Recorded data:
========================================================================

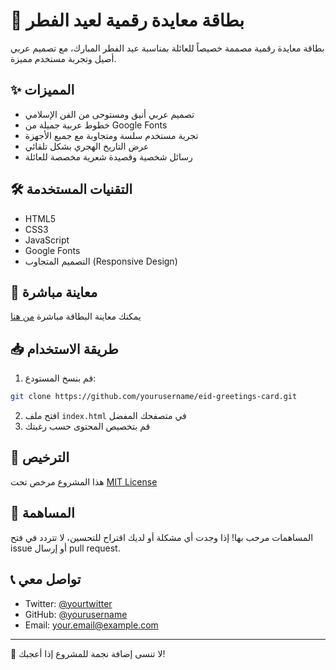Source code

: # 🌙 بطاقة معايدة رقمية لعيد الفطر

بطاقة معايدة رقمية مصممة خصيصاً للعائلة بمناسبة عيد الفطر المبارك، مع تصميم عربي أصيل وتجربة مستخدم مميزة.

## ✨ المميزات

- تصميم عربي أنيق ومستوحى من الفن الإسلامي
- خطوط عربية جميلة من Google Fonts
- تجربة مستخدم سلسة ومتجاوبة مع جميع الأجهزة
- عرض التاريخ الهجري بشكل تلقائي
- رسائل شخصية وقصيدة شعرية مخصصة للعائلة

## 🛠️ التقنيات المستخدمة

- HTML5
- CSS3
- JavaScript
- Google Fonts
- التصميم المتجاوب (Responsive Design)

## 🚀 معاينة مباشرة

يمكنك معاينة البطاقة مباشرة [من هنا](https://yourusername.github.io/eid-greetings-card)

## 📥 طريقة الاستخدام

1. قم بنسخ المستودع:
```bash
git clone https://github.com/yourusername/eid-greetings-card.git
```

2. افتح ملف `index.html` في متصفحك المفضل
3. قم بتخصيص المحتوى حسب رغبتك

## 📝 الترخيص

هذا المشروع مرخص تحت [MIT License](LICENSE)

## 🤝 المساهمة

المساهمات مرحب بها! إذا وجدت أي مشكلة أو لديك اقتراح للتحسين، لا تتردد في فتح issue أو إرسال pull request.

## 📞 تواصل معي

- Twitter: [@yourtwitter]()
- GitHub: [@yourusername]()
- Email: your.email@example.com

---
🌟 لا تنسى إضافة نجمة للمشروع إذا أعجبك!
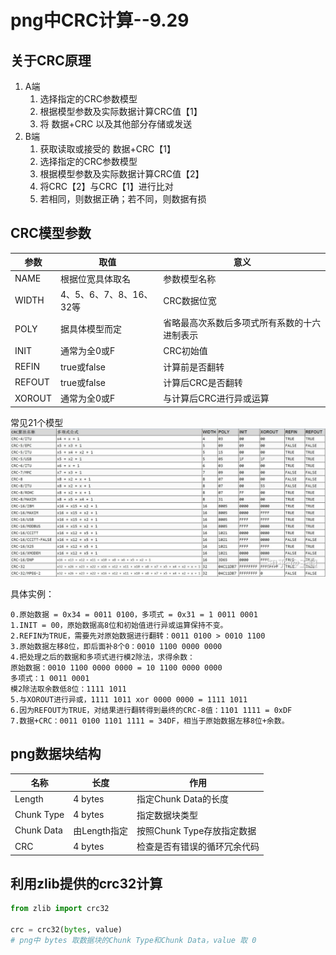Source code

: #  png中CRC计算--9.29
## 关于CRC原理  
1. A端  
    1. 选择指定的CRC参数模型
    2. 根据模型参数及实际数据计算CRC值【1】
    3. 将 数据+CRC 以及其他部分存储或发送
2. B端
    1. 获取读取或接受的 数据+CRC【1】
    2. 选择指定的CRC参数模型
    3. 根据模型参数及实际数据计算CRC值【2】
    4. 将CRC【2】与CRC【1】进行比对
    5. 若相同，则数据正确；若不同，则数据有损

## CRC模型参数
|参数|取值|意义|
|---|---|---|
|NAME|根据位宽具体取名|参数模型名称|
|WIDTH|4、5、6、7、8、16、32等|CRC数据位宽|
|POLY|据具体模型而定|省略最高次系数后多项式所有系数的十六进制表示|
|INIT|通常为全0或F|CRC初始值|
|REFIN|true或false|计算前是否翻转|
|REFOUT|true或false|计算后CRC是否翻转|
|XOROUT|通常为全0或F|与计算后CRC进行异或运算|

常见21个模型  
![21个标准参数模型](./img/CRC参数模型.jpg)  

具体实例：  
```
0.原始数据 = 0x34 = 0011 0100，多项式 = 0x31 = 1 0011 0001
1.INIT = 00，原始数据高8位和初始值进行异或运算保持不变。
2.REFIN为TRUE，需要先对原始数据进行翻转：0011 0100 > 0010 1100
3.原始数据左移8位，即后面补8个0：0010 1100 0000 0000
4.把处理之后的数据和多项式进行模2除法，求得余数：
原始数据：0010 1100 0000 0000 = 10 1100 0000 0000
多项式：1 0011 0001
模2除法取余数低8位：1111 1011
5.与XOROUT进行异或，1111 1011 xor 0000 0000 = 1111 1011 
6.因为REFOUT为TRUE，对结果进行翻转得到最终的CRC-8值：1101 1111 = 0xDF
7.数据+CRC：0011 0100 1101 1111 = 34DF，相当于原始数据左移8位+余数。
```


## png数据块结构
|名称|长度|作用|
| ---| --- |--- |
|Length|4 bytes|指定Chunk Data的长度|
|Chunk Type|4 bytes|指定数据块类型|
|Chunk Data|由Length指定|按照Chunk Type存放指定数据|
|CRC|4 bytes|检查是否有错误的循环冗余代码| 


## 利用zlib提供的crc32计算
```python
from zlib import crc32

crc = crc32(bytes, value)
# png中 bytes 取数据块的Chunk Type和Chunk Data，value 取 0
```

========================================================================

**Task to complete**.
The output should consist of the records above, reproduced exactly, without pictures.

**Task response**.
Source code

: # 🌙 بطاقة معايدة رقمية لعيد الفطر

بطاقة معايدة رقمية مصممة خصيصاً للعائلة بمناسبة عيد الفطر المبارك، مع تصميم عربي أصيل وتجربة مستخدم مميزة.

## ✨ المميزات

- تصميم عربي أنيق ومستوحى من الفن الإسلامي
- خطوط عربية جميلة من Google Fonts
- تجربة مستخدم سلسة ومتجاوبة مع جميع الأجهزة
- عرض التاريخ الهجري بشكل تلقائي
- رسائل شخصية وقصيدة شعرية مخصصة للعائلة

## 🛠️ التقنيات المستخدمة

- HTML5
- CSS3
- JavaScript
- Google Fonts
- التصميم المتجاوب (Responsive Design)

## 🚀 معاينة مباشرة

يمكنك معاينة البطاقة مباشرة [من هنا](https://yourusername.github.io/eid-greetings-card)

## 📥 طريقة الاستخدام

1. قم بنسخ المستودع:
```bash
git clone https://github.com/yourusername/eid-greetings-card.git
```

2. افتح ملف `index.html` في متصفحك المفضل
3. قم بتخصيص المحتوى حسب رغبتك

## 📝 الترخيص

هذا المشروع مرخص تحت [MIT License](LICENSE)

## 🤝 المساهمة

المساهمات مرحب بها! إذا وجدت أي مشكلة أو لديك اقتراح للتحسين، لا تتردد في فتح issue أو إرسال pull request.

## 📞 تواصل معي

- Twitter: [@yourtwitter]()
- GitHub: [@yourusername]()
- Email: your.email@example.com

---
🌟 لا تنسى إضافة نجمة للمشروع إذا أعجبك!
Source code

: #  png中CRC计算--9.29
## 关于CRC原理  
1. A端  
    1. 选择指定的CRC参数模型
    2. 根据模型参数及实际数据计算CRC值【1】
    3. 将 数据+CRC 以及其他部分存储或发送
2. B端
    1. 获取读取或接受的 数据+CRC【1】
    2. 选择指定的CRC参数模型
    3. 根据模型参数及实际数据计算CRC值【2】
    4. 将CRC【2】与CRC【1】进行比对
    5. 若相同，则数据正确；若不同，则数据有损

## CRC模型参数
|参数|取值|意义|
|---|---|---|
|NAME|根据位宽具体取名|参数模型名称|
|WIDTH|4、5、6、7、8、16、32等|CRC数据位宽|
|POLY|据具体模型而定|省略最高次系数后多项式所有系数的十六进制表示|
|INIT|通常为全0或F|CRC初始值|
|REFIN|true或false|计算前是否翻转|
|REFOUT|true或false|计算后CRC是否翻转|
|XOROUT|通常为全0或F|与计算后CRC进行异或运算|

常见21个模型  
![21个标准参数模型](./img/CRC参数模型.jpg)  

具体实例：  
```
0.原始数据 = 0x34 = 0011 0100，多项式 = 0x31 = 1 0011 0001
1.INIT = 00，原始数据高8位和初始值进行异或运算保持不变。
2.REFIN为TRUE，需要先对原始数据进行翻转：0011 0100 > 0010 1100
3.原始数据左移8位，即后面补8个0：0010 1100 0000 0000
4.把处理之后的数据和多项式进行模2除法，求得余数：
原始数据：0010 1100 0000 0000 = 10 1100 0000 0000
多项式：1 0011 0001
模2除法取余数低8位：1111 1011
5.与XOROUT进行异或，1111 1011 xor 0000 0000 = 1111 1011 
6.因为REFOUT为TRUE，对结果进行翻转得到最终的CRC-8值：1101 1111 = 0xDF
7.数据+CRC：0011 0100 1101 1111 = 34DF，相当于原始数据左移8位+余数。
```


## png数据块结构
|名称|长度|作用|
| ---| --- |--- |
|Length|4 bytes|指定Chunk Data的长度|
|Chunk Type|4 bytes|指定数据块类型|
|Chunk Data|由Length指定|按照Chunk Type存放指定数据|
|CRC|4 bytes|检查是否有错误的循环冗余代码| 


## 利用zlib提供的crc32计算
```python
from zlib import crc32

crc = crc32(bytes, value)
# png中 bytes 取数据块的Chunk Type和Chunk Data，value 取 0
```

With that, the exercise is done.